Clinton: “They want to have a constitutional convention to rewrite our Constitution, to make it friendlier to business, to inject religious and ideological elements.”
Correction: The Constitution does not authorize a constitutional convention, and none of the amendments campaigns advocates one. They favor only a limited gathering—what the Constitution calls a “convention for proposing amendments.” This idea is not unique: American history has witnessed several conventions that suggested constitutional amendments, although none of those conventions had formal proposal power.
Moreover, a convention for proposing amendments has no power to “rewrite” the Constitution. As its name indicates, it may only propose amendments. To be effective, any amendment must be approved by three-fourths of the states (38). This formidable requirement ensures that any amendment enjoys support from the overwhelming majority of the American people’s representatives.
Clinton’s comments about business and “religious and ideological elements” are pure fantasy. None of the legislative applications being promoted by the Article V Movement contain anything specifically pertaining to business, religion, or ideology.
Clinton: “So talk about radical change! They are pursuing it, they are funding it, and they are electing people that are either true believers or are willing vehicles for it.”
Correction: Clinton has the funding situation exactly reversed. All the Article V campaigns have budgets ranging from minimal to modest. None has the financial power to elect anyone. By contrast, their leading opponents—such as the Washington, DC pressure groups Common Cause and the Center for Budget and Policy Priorities—enjoy annual budgets in the tens-of-millions.

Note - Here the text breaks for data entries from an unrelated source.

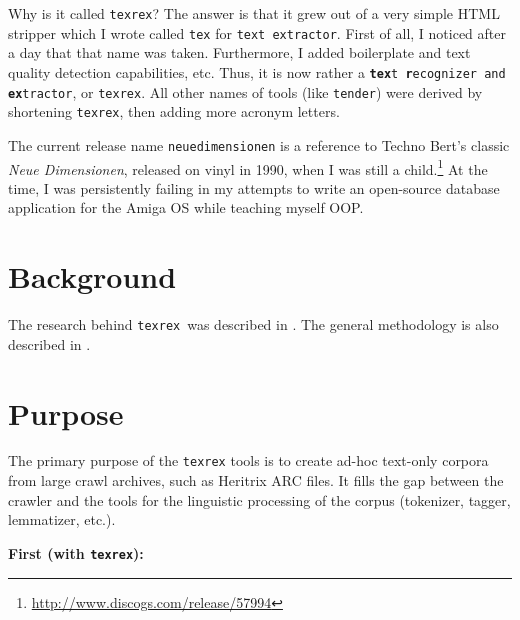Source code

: \documentclass[12pt,a4paper]{article}
\newcommand{\trthis}{\texttt{texrex}}
\begin{document}
Why is it called \texttt{texrex}?
The answer is that it grew out of a very simple HTML stripper which I wrote called \texttt{tex} for \texttt{text extractor}.
First of all, I noticed after a day that that name was taken.
Furthermore, I added boilerplate and text quality detection capabilities, etc.
Thus, it is now rather a \texttt{\textbf{tex}t \textbf{r}ecognizer and \textbf{ex}tractor}, or \texttt{texrex}.
All other names of tools (like \texttt{tender}) were derived by shortening \texttt{texrex}, then adding more acronym letters.

The current release name \texttt{neuedimensionen} is a reference to Techno Bert's classic \textit{Neue Dimensionen}, released on vinyl in 1990, when I was still a child.\footnote{\url{http://www.discogs.com/release/57994}}
At the time, I was persistently failing in my attempts to write an open-source database application for the Amiga OS while teaching myself OOP.

\section*{Background}

The research behind \trthis\ was described in \cite{Schaefer-Bildhauer2012a,SchaeferEa2013,Schaefer2014}.
The general methodology is also described in \cite{SchaeferBildhauer2013}.

\pagebreak
\clearpage{}

\section{Purpose}\label{sec:purpose}

The primary purpose of the \texttt{texrex} tools is to create ad-hoc text-only corpora from large crawl archives, such as Heritrix ARC files.
It fills the gap between the crawler and the tools for the linguistic processing of the corpus (tokenizer, tagger, lemmatizer, etc.).

\vspace{0.5cm}

\textbf{First (with \texttt{texrex}):}
\end{document}
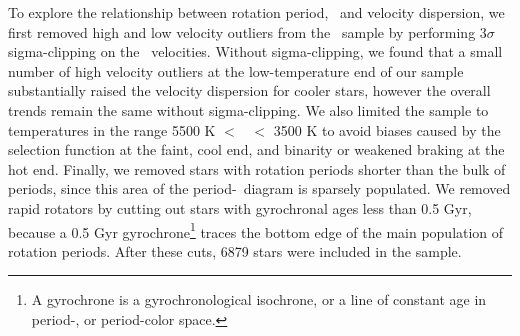 To explore the relationship between rotation period, \teff\ and velocity
dispersion, we first removed high and low velocity outliers from the \mct\
sample by performing 3$\sigma$ sigma-clipping on the \vb\ velocities.
Without sigma-clipping, we found that a small number of high velocity
outliers at the low-temperature end of our sample substantially raised the
velocity dispersion for cooler stars, however the overall trends remain the
same without sigma-clipping.
We also limited the sample to temperatures in the range 5500 K $<$ \teff\ $<$
3500 K to avoid biases caused by the selection function at the faint, cool
end, and binarity or weakened braking \citep{vansaders2016} at the hot end.
Finally, we removed stars with rotation periods shorter than the bulk of
periods, since this area of the period-\teff\ diagram is sparsely populated.
We removed rapid rotators by cutting out stars with gyrochronal ages less than
0.5 Gyr, because a 0.5 Gyr gyrochrone\footnote{A gyrochrone is a
gyrochronological isochrone, or a line of constant age in period-\teff, or
period-color space.} traces the bottom edge of the main population of rotation
periods.
After these cuts, 6879 stars were included in the sample.

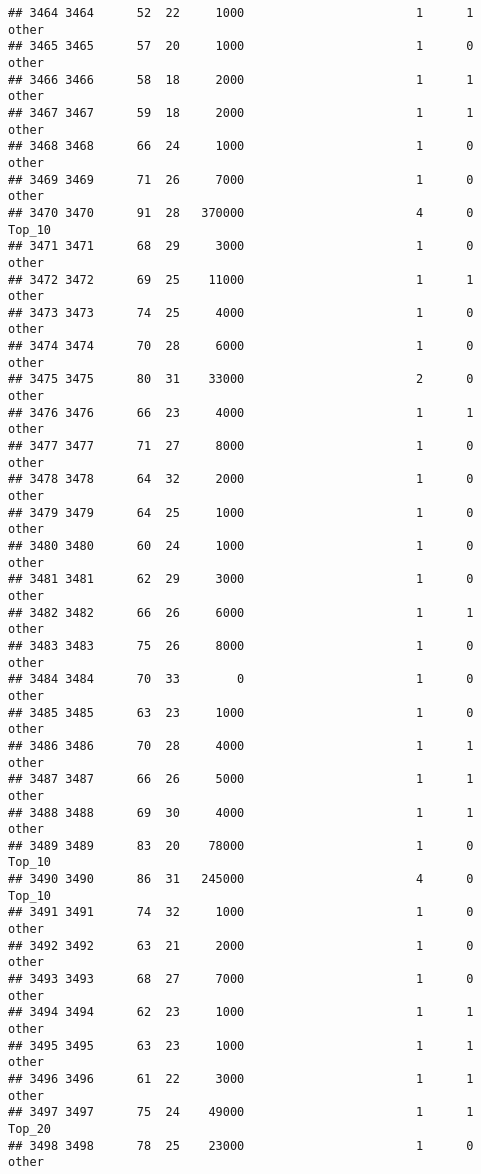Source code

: \documentclass[
]{article}
\begin{document}
\begin{verbatim}
## 3464 3464      52  22     1000                        1      1    other
## 3465 3465      57  20     1000                        1      0    other
## 3466 3466      58  18     2000                        1      1    other
## 3467 3467      59  18     2000                        1      1    other
## 3468 3468      66  24     1000                        1      0    other
## 3469 3469      71  26     7000                        1      0    other
## 3470 3470      91  28   370000                        4      0   Top_10
## 3471 3471      68  29     3000                        1      0    other
## 3472 3472      69  25    11000                        1      1    other
## 3473 3473      74  25     4000                        1      0    other
## 3474 3474      70  28     6000                        1      0    other
## 3475 3475      80  31    33000                        2      0    other
## 3476 3476      66  23     4000                        1      1    other
## 3477 3477      71  27     8000                        1      0    other
## 3478 3478      64  32     2000                        1      0    other
## 3479 3479      64  25     1000                        1      0    other
## 3480 3480      60  24     1000                        1      0    other
## 3481 3481      62  29     3000                        1      0    other
## 3482 3482      66  26     6000                        1      1    other
## 3483 3483      75  26     8000                        1      0    other
## 3484 3484      70  33        0                        1      0    other
## 3485 3485      63  23     1000                        1      0    other
## 3486 3486      70  28     4000                        1      1    other
## 3487 3487      66  26     5000                        1      1    other
## 3488 3488      69  30     4000                        1      1    other
## 3489 3489      83  20    78000                        1      0   Top_10
## 3490 3490      86  31   245000                        4      0   Top_10
## 3491 3491      74  32     1000                        1      0    other
## 3492 3492      63  21     2000                        1      0    other
## 3493 3493      68  27     7000                        1      0    other
## 3494 3494      62  23     1000                        1      1    other
## 3495 3495      63  23     1000                        1      1    other
## 3496 3496      61  22     3000                        1      1    other
## 3497 3497      75  24    49000                        1      1   Top_20
## 3498 3498      78  25    23000                        1      0    other

\end{verbatim}
\end{document}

Clinton: “The right wing, aided and funded by Mercers, Koch brothers, etc. is very serious about calling a constitutional convention.”
Correction: Again, the Article V campaigns are not seeking a “constitutional convention.” They are simply trying to exercise a constitutional right akin to the right to vote.
Furthermore, the Article V movement cuts across ideological lines. Some right-wingers favor it, as do some left-wingers. Other right-wingers oppose it, as do some left-wingers. My constitutional research helped renew the movement, and I’ve been involved with it for over eight years. I’m personally unaware of any Article V funding from either the Mercer or Koch families. Like the overwhelming majority of those involved in the cause, I do most of my work as a volunteer.
Clinton: “Part of their gerrymandering is to control state legislatures, elect Republican governors.”
Correction: All the Article V campaigns are nonpartisan. Several draw wide support from both liberals and conservatives. Incidentally, the comment about Republican governors is further evidence that Clinton’s is ignorant of the process: State governors have no role in the Article V process.
Clinton: “If you really get deep into what they’re advocating: limits on the First Amendment, no limits on the Second Amendment, limits on criminal justice.”
Correction: The only Article V campaign favoring changes in the First Amendment is WolfPAC, which is based on the left, not the right. Neither the Second Amendment nor criminal justice are the subjects of any Article V campaign.